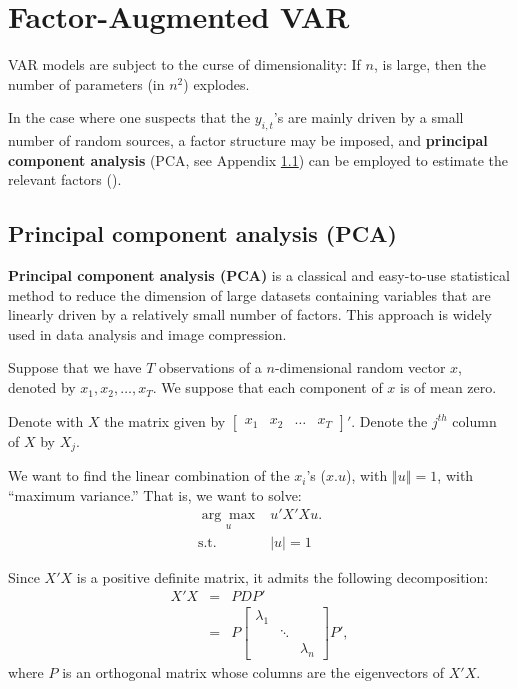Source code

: \documentclass[
  12pt,
]{book}
\theoremstyle{definition}
\theoremstyle{definition}
\theoremstyle{definition}
\theoremstyle{definition}
\theoremstyle{remark}
\begin{document}
\hypertarget{FAVAR}{%
\chapter{Factor-Augmented VAR}\label{FAVAR}}

VAR models are subject to the curse of dimensionality: If \(n\), is large, then the number of parameters (in \(n^2\)) explodes.

In the case where one suspects that the \(y_{i,t}\)'s are mainly driven by a small number of random sources, a factor structure may be imposed, and \textbf{principal component analysis} (PCA, see Appendix \ref{PCAapp}) can be employed to estimate the relevant factors (\citet{Bernanke_Boivin_Eliasz_2005}).

\hypertarget{PCAapp}{%
\section{Principal component analysis (PCA)}\label{PCAapp}}

\textbf{Principal component analysis (PCA)} is a classical and easy-to-use statistical method to reduce the dimension of large datasets containing variables that are linearly driven by a relatively small number of factors. This approach is widely used in data analysis and image compression.

Suppose that we have \(T\) observations of a \(n\)-dimensional random vector \(x\), denoted by \(x_{1},x_{2},\ldots,x_{T}\). We suppose that each component of \(x\) is of mean zero.

Denote with \(X\) the matrix given by \(\left[\begin{array}{cccc} x_{1} & x_{2} & \ldots & x_{T}\end{array}\right]'\). Denote the \(j^{th}\) column of \(X\) by \(X_{j}\).

We want to find the linear combination of the \(x_{i}\)'s (\(x.u\)), with \(\left\Vert u\right\Vert =1\), with ``maximum variance.'' That is, we want to solve:
\begin{equation}
\begin{array}{clll}
\underset{u}{\arg\max} & u'X'Xu. \\
\mbox{s.t. } & \left| u\right| =1
\end{array}\label{eq:PCA11}
\end{equation}

Since \(X'X\) is a positive definite matrix, it admits the following decomposition:
\begin{eqnarray*}
X'X & = & PDP'\\
& = & P\left[\begin{array}{ccc}
\lambda_{1}\\
& \ddots\\
&  & \lambda_{n}
\end{array}\right]P',
\end{eqnarray*}
where \(P\) is an orthogonal matrix whose columns are the eigenvectors of \(X'X\).
\end{document}
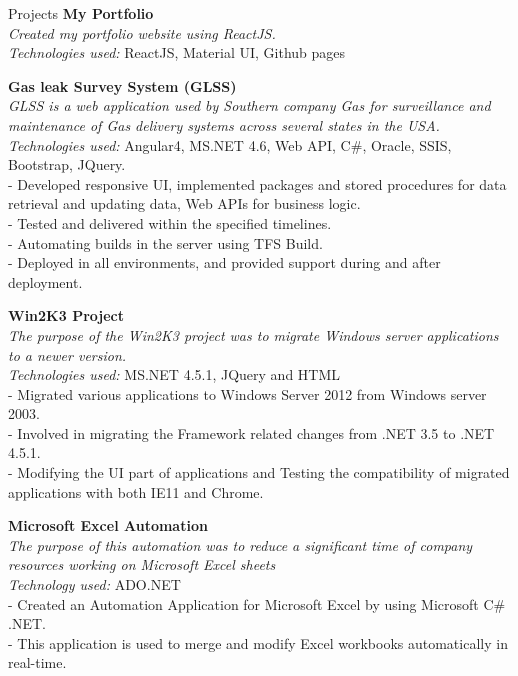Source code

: \documentclass{resume} %
\begin{document}
\begin{rSection}{Projects}
{\bf My Portfolio}
\\{\textit{ Created my portfolio website using ReactJS.}}
\\{\textit{Technologies used:}} ReactJS, Material UI, Github pages

{\bf Gas leak Survey System (GLSS)}
\\{\textit{ GLSS is a web application used by Southern company Gas for surveillance and maintenance of Gas delivery systems across several states in the USA.}}
\\{\textit{Technologies used:}} Angular4, MS.NET 4.6, Web API, C\#, Oracle, SSIS, Bootstrap, JQuery.
\\- Developed responsive UI, implemented packages and stored procedures for data retrieval and updating data, Web APIs for business logic. 
\\- Tested and delivered within the specified timelines.
\\- Automating builds in the server using TFS Build.
\\- Deployed in all environments, and provided support during and after deployment. 

{\bf Win2K3 Project}
\\{\textit{The purpose of the Win2K3 project was to migrate Windows server applications to a newer version.}}
\\{\textit{Technologies used:}} MS.NET 4.5.1, JQuery and HTML
\\- Migrated various applications to Windows Server 2012 from Windows server 2003.
\\- Involved in migrating the Framework related changes from .NET 3.5 to .NET 4.5.1.
\\- Modifying the UI part of applications and Testing the compatibility of migrated applications with both IE11 and Chrome.

{\bf Microsoft Excel Automation}
\\{\textit{The purpose of this automation was to reduce a significant time of company resources working on Microsoft Excel sheets }}
\\{\textit{Technology used:}} ADO.NET
\\- Created an Automation Application for Microsoft Excel by using Microsoft C\# .NET.
\\- This application is used to merge and modify Excel workbooks automatically in real-time.
{\bf }


\end{rSection}
\end{document}
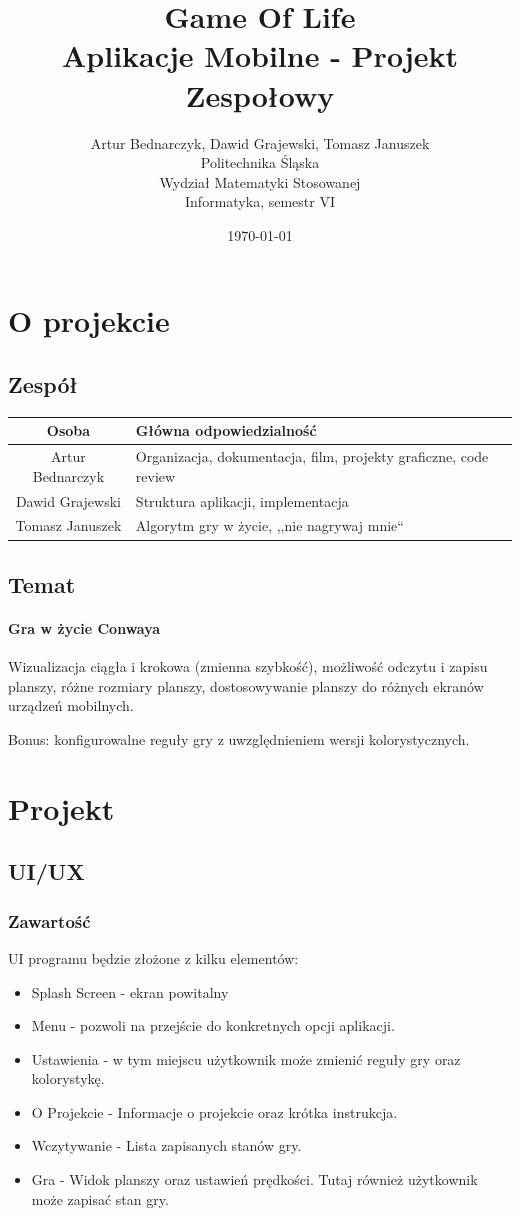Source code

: \documentclass[12pt,a4paper]{article}
\title{Game Of Life\\Aplikacje Mobilne - Projekt Zespołowy}
\author{Artur Bednarczyk, Dawid Grajewski, Tomasz Januszek\\Politechnika Śląska\\Wydział Matematyki Stosowanej\\Informatyka, semestr VI}
\date{\today}
\begin{document}
\maketitle
\newpage
\tableofcontents
\newpage
\section{O projekcie}
\subsection{Zespół}
\begin{tabular}{c|l}
Osoba & Główna odpowiedzialność \\
\hline
Artur Bednarczyk & Organizacja, dokumentacja, film, projekty graficzne, code review \\
Dawid Grajewski & Struktura aplikacji, implementacja\\
Tomasz Januszek & Algorytm gry w życie, ,,nie nagrywaj mnie``
\end{tabular}
\subsection{Temat}
\paragraph{Gra w życie Conwaya}
Wizualizacja ciągła i krokowa (zmienna szybkość), możliwość odczytu i zapisu planszy, różne rozmiary planszy, dostosowywanie planszy do różnych ekranów urządzeń mobilnych.
	
	Bonus: konfigurowalne reguły gry z uwzględnieniem wersji kolorystycznych.

\section{Projekt}
\subsection{UI/UX}
\subsubsection{Zawartość}
UI programu będzie złożone z kilku elementów:
\begin{itemize}
	\item Splash Screen - ekran powitalny
	\item Menu - pozwoli na przejście do konkretnych opcji aplikacji.
	\item Ustawienia - w tym miejscu użytkownik może zmienić reguły gry oraz kolorystykę.
	\item O Projekcie - Informacje o projekcie oraz krótka instrukcja.
	\item Wczytywanie - Lista zapisanych stanów gry.
	\item Gra - Widok planszy oraz ustawień prędkości. Tutaj również użytkownik może zapisać stan gry.
\end{itemize}
\end{document}
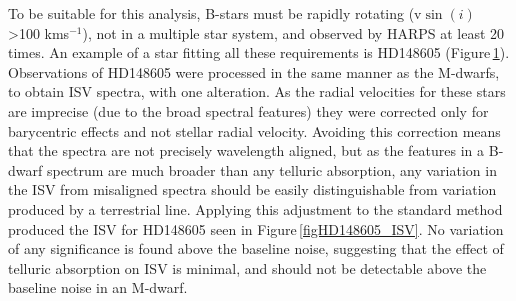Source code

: To be suitable for this analysis, B-stars must be rapidly rotating (v$\sin(i)$ \textgreater100 kms$^{-1}$), not in a multiple star system, and observed by HARPS at least 20 times. An example of a star fitting all these requirements is HD148605 (Figure\,\ref{figHD146805}). Observations of HD148605 were processed in the same manner as the M-dwarfs, to obtain ISV spectra, with one alteration. As the radial velocities for these stars are imprecise (due to the broad spectral features) they were corrected only for barycentric effects and not stellar radial velocity. Avoiding this correction means that the spectra are not precisely wavelength aligned, but as the features in a B-dwarf spectrum are much broader than any telluric absorption, any variation in the ISV from misaligned spectra should be easily distinguishable from variation produced by a terrestrial line. Applying this adjustment to the standard method produced the ISV for HD148605 seen in Figure\,\ref{figHD148605_ISV}. No variation of any significance is found above the baseline noise, suggesting that the effect of telluric absorption on ISV is minimal, and should not be detectable above the baseline noise in an M-dwarf.\\

\begin{figure}
    \centering
	\captionsetup{width=.8\textwidth}
    \\
    \caption{}
    \label{figHD146805}
\end{figure}

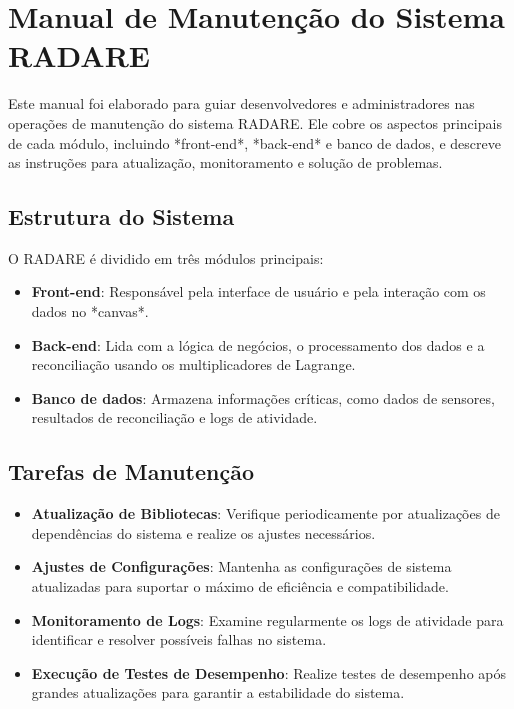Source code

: \label{Cap:manualManutencao}

\section*{Manual de Manutenção do Sistema RADARE}

Este manual foi elaborado para guiar desenvolvedores e administradores nas operações de manutenção do sistema RADARE. Ele cobre os aspectos principais de cada módulo, incluindo *front-end*, *back-end* e banco de dados, e descreve as instruções para atualização, monitoramento e solução de problemas.

\subsection*{Estrutura do Sistema}

O RADARE é dividido em três módulos principais:
\begin{itemize}
    \item \textbf{Front-end}: Responsável pela interface de usuário e pela interação com os dados no *canvas*.
    \item \textbf{Back-end}: Lida com a lógica de negócios, o processamento dos dados e a reconciliação usando os multiplicadores de Lagrange.
    \item \textbf{Banco de dados}: Armazena informações críticas, como dados de sensores, resultados de reconciliação e logs de atividade.
\end{itemize}

\subsection*{Tarefas de Manutenção}

\begin{itemize}
    \item \textbf{Atualização de Bibliotecas}: Verifique periodicamente por atualizações de dependências do sistema e realize os ajustes necessários.
    \item \textbf{Ajustes de Configurações}: Mantenha as configurações de sistema atualizadas para suportar o máximo de eficiência e compatibilidade.
    \item \textbf{Monitoramento de Logs}: Examine regularmente os logs de atividade para identificar e resolver possíveis falhas no sistema.
    \item \textbf{Execução de Testes de Desempenho}: Realize testes de desempenho após grandes atualizações para garantir a estabilidade do sistema.
\end{itemize}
+ + + +
TASK
Scan the lines above, and whenever one holds the string "data", copy it.

TASK ANSWER
\textbf{Principal component analysis (PCA)} is a classical and easy-to-use statistical method to reduce the dimension of large datasets containing variables that are linearly driven by a relatively small number of factors. This approach is widely used in data analysis and image compression.
\\- Developed responsive UI, implemented packages and stored procedures for data retrieval and updating data, Web APIs for business logic. 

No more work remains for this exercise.